## Elasticsearch: The Definitive Guide - Python

Following the examples in the book, here are Python snippets that achieve the same effect.

Documentation for the Python libs:

Low-level API:

https://elasticsearch-py.readthedocs.io/en/master/index.html

Expressive DSL API (more "Pythonic")

http://elasticsearch-dsl.readthedocs.io/en/latest/index.html

Github repo for DSL API:

https://github.com/elastic/elasticsearch-dsl-py


In [1]:
from elasticsearch import Elasticsearch
from elasticsearch_dsl import Search, Q
from pprint import pprint

es = Elasticsearch(
    'localhost',
    # sniff before doing anything
    sniff_on_start=True,
    # refresh nodes after a node fails to respond
    sniff_on_connection_fail=True,
    # and also every 60 seconds
    sniffer_timeout=60
)

# Let's repopulate the index as we deleted 'gb' in earlier chapters:
# Run the script: populate.ipynb

 Search lite—a query-string search—is useful for ad hoc queries from the command line. To harness the full power of search, however, you should use the request body search API, so called because most parameters are passed in the HTTP request body instead of in the query string.
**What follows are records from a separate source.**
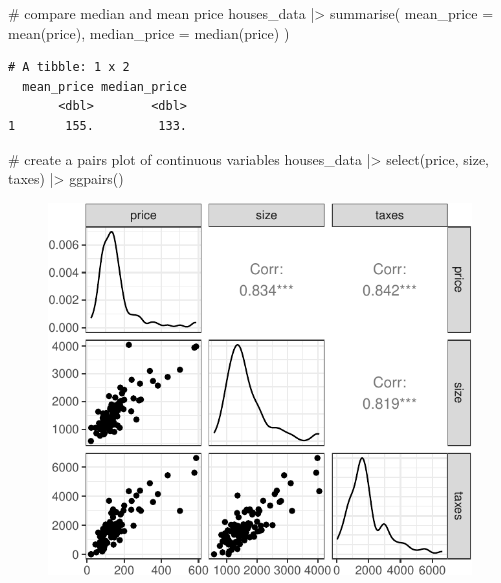 \documentclass[
  11pt,
  letterpaper,
  oneside]{book}
\newenvironment{Shaded}{\begin{snugshade}}{\end{snugshade}}
\newcommand{\AttributeTok}[1]{\textcolor[rgb]{0.40,0.45,0.13}{#1}}
\newcommand{\CommentTok}[1]{\textcolor[rgb]{0.37,0.37,0.37}{#1}}
\newcommand{\FunctionTok}[1]{\textcolor[rgb]{0.28,0.35,0.67}{#1}}
\newcommand{\NormalTok}[1]{\textcolor[rgb]{0.00,0.23,0.31}{#1}}
\newcommand{\SpecialCharTok}[1]{\textcolor[rgb]{0.37,0.37,0.37}{#1}}
\theoremstyle{plain}
\theoremstyle{plain}
\theoremstyle{definition}
\theoremstyle{definition}
\theoremstyle{plain}
\theoremstyle{remark}
\begin{document}
\begin{Shaded}
\begin{Highlighting}[]
\CommentTok{\# compare median and mean price}
\NormalTok{houses\_data }\SpecialCharTok{|\textgreater{}}
  \FunctionTok{summarise}\NormalTok{(}
    \AttributeTok{mean\_price =} \FunctionTok{mean}\NormalTok{(price),}
    \AttributeTok{median\_price =} \FunctionTok{median}\NormalTok{(price)}
\NormalTok{  )}
\end{Highlighting}
\end{Shaded}

\begin{verbatim}
# A tibble: 1 x 2
  mean_price median_price
       <dbl>        <dbl>
1       155.         133.
\end{verbatim}

\begin{Shaded}
\begin{Highlighting}[]
\CommentTok{\# create a pairs plot of continuous variables}
\NormalTok{houses\_data }\SpecialCharTok{|\textgreater{}}
  \FunctionTok{select}\NormalTok{(price, size, taxes) }\SpecialCharTok{|\textgreater{}}
  \FunctionTok{ggpairs}\NormalTok{()}
\end{Highlighting}
\end{Shaded}

\begin{figure}[H]

{\centering \includegraphics{r-demo-part-2_files/figure-pdf/unnamed-chunk-5-1.pdf}

}

\end{figure}
\end{document}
Request body search—henceforth known as search—not only handles the query itself, but also allows you to return highlighted snippets from your results, aggregate analytics across all results or subsets of results, and return did-you-mean suggestions, which will help guide your users to the best results quickly.

### Empty Search

> GET _search

Returns all docs in an index. We already covered this when looking at query string search, so the techniques are similar in Python:

In [2]:
res = es.search('_all') # same as es.search()

In [3]:
s = Search(using=es)
response = s.execute()

>GET /index_2014*/type1,type2/_search
>{}

In [4]:
# Using index, types from our test data rather than the actual example above:
res = es.search(index='us', doc_type='tweet,user')

In [5]:
s = Search(using=es, index=['us'], doc_type=['user','tweet'])
response = s.execute()

And the same from and size parameters (using different examples from book as our index does not span from 30 to size 10 (i.e. 40).

In [6]:
# Using index, types from our test data rather than the actual example above:
res = es.search(index='us', doc_type='tweet,user', from_=5, size=5)
res['hits']

{'hits': [{'_id': '6',
   '_index': 'us',
   '_score': 1.0,
   '_source': {'date': '2014-09-16',
    'name': 'John Smith',
    'tweet': 'The Elasticsearch API is really easy to use',
    'user_id': 1},
   '_type': 'tweet'},
  {'_id': '1',
   '_index': 'us',
   '_score': 1.0,
   '_source': {'email': 'john@smith.com',
    'name': 'John Smith',
    'username': '@john'},
   '_type': 'user'}],
 'max_score': 1.0,
 'total': 7}

There's a more "Pythonic way" for the DSL using array slicing:

In [7]:
s = Search(using=es, index=['us'], doc_type=['user','tweet'])[5:5]
response = s.execute()

In [8]:
len(response)

0

Instead of the cryptic query-string approach, a request body search allows us to write queries by using the query domain-specific language, or query DSL.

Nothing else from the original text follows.